その長い海岸線をもとに、大規模災害時などに国民の命を守るのに必要な陸上自衛隊を弾き出すと、適正規模は25万人になります。現在の定員15万777人(2020年3月現在)は何の根拠もない数字ですが、適正規模の60%ほどでしかないことがわかります。むろん、充足率からいくと定員を1万人以上も下回る13万8060人(同)の実員しか備えていません。
マスコミが国民に問いかけ、それを国会で取り上げ、その結果を首相が国民に問い、陸上自衛隊の適正規模を25万人に少しでも近づけていく。それに伴い、海上、航空自衛隊も適正規模に近づいていく。
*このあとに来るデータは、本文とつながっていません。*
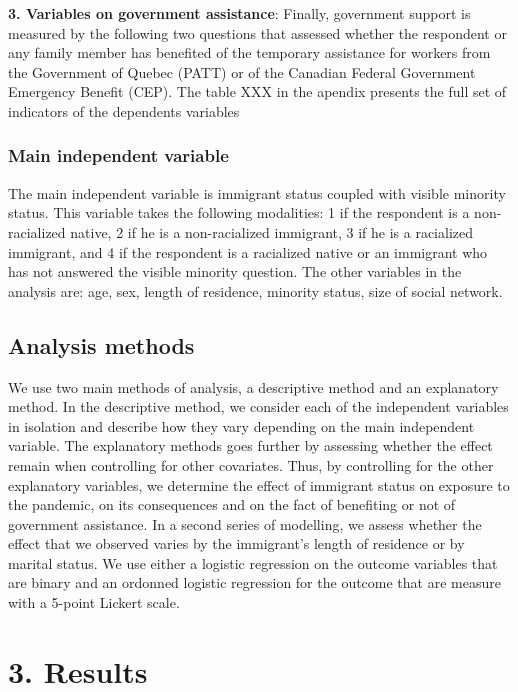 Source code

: \documentclass[
]{article}
\begin{document}
\textbf{3. Variables on government assistance}: Finally, government support is
measured by the following two questions that assessed whether the respondent or
any family member has benefited of the temporary assistance for workers from the
Government of Quebec (PATT) or of the Canadian Federal Government Emergency
Benefit (CEP). The table XXX in the apendix presents the full set of indicators
of the dependents variables

\hypertarget{main-independent-variable-1}{%
\subsubsection{Main independent variable}\label{main-independent-variable-1}}

The main independent variable is immigrant status coupled with visible minority
status. This variable takes the following modalities: 1 if the respondent is a
non-racialized native, 2 if he is a non-racialized immigrant, 3 if he is a
racialized immigrant, and 4 if the respondent is a racialized native or an
immigrant who has not answered the visible minority question. The other
variables in the analysis are: age, sex, length of residence, minority status,
size of social network.

\hypertarget{analysis-methods-1}{%
\subsection{Analysis methods}\label{analysis-methods-1}}

We use two main methods of analysis, a descriptive method and an explanatory
method. In the descriptive method, we consider each of the independent variables
in isolation and describe how they vary depending on the main independent
variable. The explanatory methods goes further by assessing whether the effect
remain when controlling for other covariates. Thus, by controlling for the other
explanatory variables, we determine the effect of immigrant status on exposure
to the pandemic, on its consequences and on the fact of benefiting or not of
government assistance. In a second series of modelling, we assess whether the
effect that we observed varies by the immigrant's length of residence or by
marital status. We use either a logistic regression on the outcome variables
that are binary and an ordonned logistic regression for the outcome that are
measure with a 5-point Lickert scale.

\newpage

\hypertarget{results-1}{%
\section{3. Results}\label{results-1}}
\end{document}
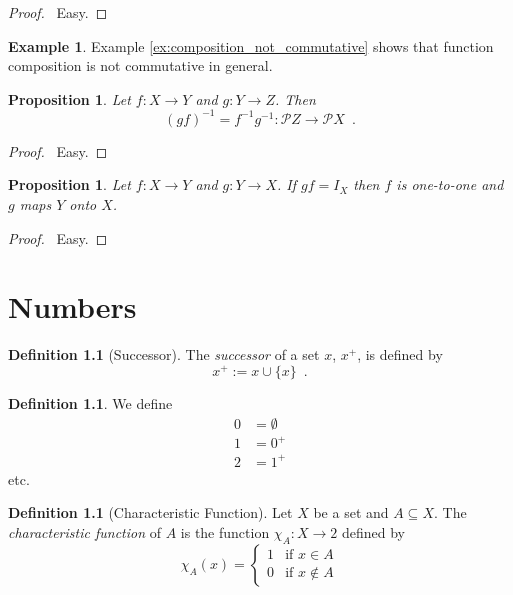 \documentclass{report}
\let\qed\relax
\newtheorem{prop}[ax]{Proposition}
\theoremstyle{definition}
\newtheorem{df}[ax]{Definition}
\newtheorem{ex}[ax]{Example}
\begin{document}
\begin{proof}
\pf\ Easy. \qed
\end{proof}

\begin{ex}
Example \ref{ex:composition_not_commutative} shows that function composition is not commutative in general.
\end{ex}

\begin{prop}
Let $f : X \rightarrow Y$ and $g : Y \rightarrow Z$. Then
\[ (gf)^{-1} = f^{-1}g^{-1} : \mathcal{P} Z \rightarrow \mathcal{P} X \enspace . \]
\end{prop}

\begin{proof}
\pf\ Easy. \qed
\end{proof}

\begin{prop}
Let $f : X \rightarrow Y$ and $g : Y \rightarrow X$. If $gf = I_X$ then $f$ is one-to-one and $g$ maps $Y$ onto $X$.
\end{prop}

\begin{proof}
\pf\ Easy. \qed
\end{proof}

\chapter{Numbers}

\begin{df}[Successor]
The \emph{successor} of a set $x$, $x^+$, is defined by
\[ x^+ := x \cup \{x\} \enspace . \]
\end{df}

\begin{df}
We define
\begin{align*}
0 & = \emptyset \\
1 & = 0^+ \\
2 & = 1^+
\end{align*}
etc.
\end{df}

\begin{df}[Characteristic Function]
Let $X$ be a set and $A \subseteq X$. The \emph{characteristic function} of $A$ is the function $\chi_A : X \rightarrow 2$ defined by
\[ \chi_A(x) = \begin{cases}
1 & \text{if } x \in A \\
0 & \text{if } x \notin A
\end{cases} \]
\end{df}
\end{document}
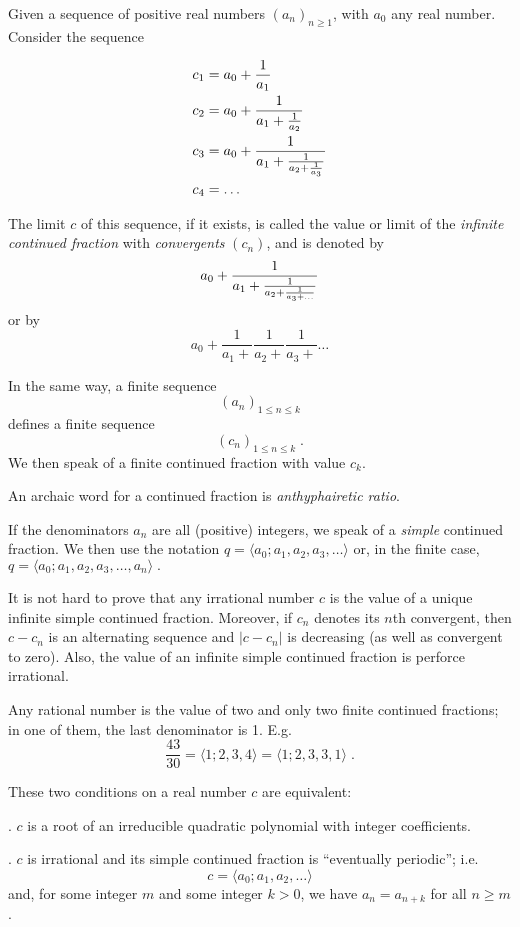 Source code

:\documentclass[12pt]{article}
\begin{document}
Given a sequence of positive real numbers $(a_n)_{n \ge 1}$, with $a_0$ any real number. Consider the sequence

\begin{align*}
c_1&=a_0+\frac{1}{a_1}\\
c_2&=a_0+\frac{1}{a_1+\frac{1}{a_2}}\\
c_3&=a_0+\frac{1}{a_1+\frac{1}{a_2+\frac{1}{a_3}}}\\
c_4&=\ldots
\end{align*}

The limit $c$ of this sequence, if it exists, is called the value or limit of the \emph{infinite continued fraction} with \emph{convergents} $(c_n)$, and is denoted by $$a_0 + \frac{1}{a_1 + \frac{1}{a_2 + \frac{1}{a_3 + \ldots}}}$$ or by $$a_{0} + \frac{1}{a_{1} + }\frac{1}{a_{2} + }\frac{1}{a_{3} + }\ldots$$

In the same way, a finite sequence $$(a_n)_{1\le n\le k}$$ defines a finite sequence $$(c_n)_{1\le n\le k}\;.$$ We then speak of a finite continued fraction with value $c_k$.

An archaic word for a continued fraction is \emph{anthyphairetic ratio}.

If the denominators $a_n$ are all (positive) integers, we speak of a \emph{simple} continued fraction. We then use the notation $q = \langle a_0; a_1, a_2, a_3,\ldots \rangle $ or, in the finite case, $q = \langle a_0; a_1, a_2, a_3, \ldots , a_n \rangle \;.$

It is not hard to prove that any irrational number $c$ is the value of a unique infinite simple continued fraction. Moreover, if $c_n$ denotes its $n$th convergent, then $c-c_n$ is an alternating sequence and $|c - c_n|$ is decreasing (as well as convergent to zero). Also, the value of an infinite simple continued fraction is perforce
irrational.

Any rational number is the value of two and only two finite continued fractions; in one of them, the last denominator is 1. E.g. $$\frac{43}{30} = \langle 1;2,3,4 \rangle = \langle 1;2,3,3,1 \rangle \;.$$

These two conditions on a real number $c$ are equivalent:

. $c$ is a root of an irreducible quadratic polynomial with
integer coefficients.

. $c$ is irrational and its simple
continued fraction is ``eventually periodic''; i.e.
$$c=\langle a_0;a_1,a_2,\ldots\rangle$$
and, for some integer $m$ and some integer $k>0$, we have $a_n=a_{n+k}$
for all $n\ge m$.
\end{document}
そういう歩みを不断にしなければ、国家国民の安全の基盤は定まらないのです。
Mサイズのピザパイを前に、陸海空自衛隊で分捕る量、つまり予算の大きさを議論したり、自衛隊の必要性を国民にアピールするための装備品などトッピングの選定に明け暮れたりするところから、そろそろ抜け出そうではありませんか。
マスコミは、そうした方向に世論を先導する役割を担っているのです。その点を忘れないでほしいものです。上記の記事の担当記者が、別な機会に適正規模の問題を取り上げることを期待しています。(小川和久)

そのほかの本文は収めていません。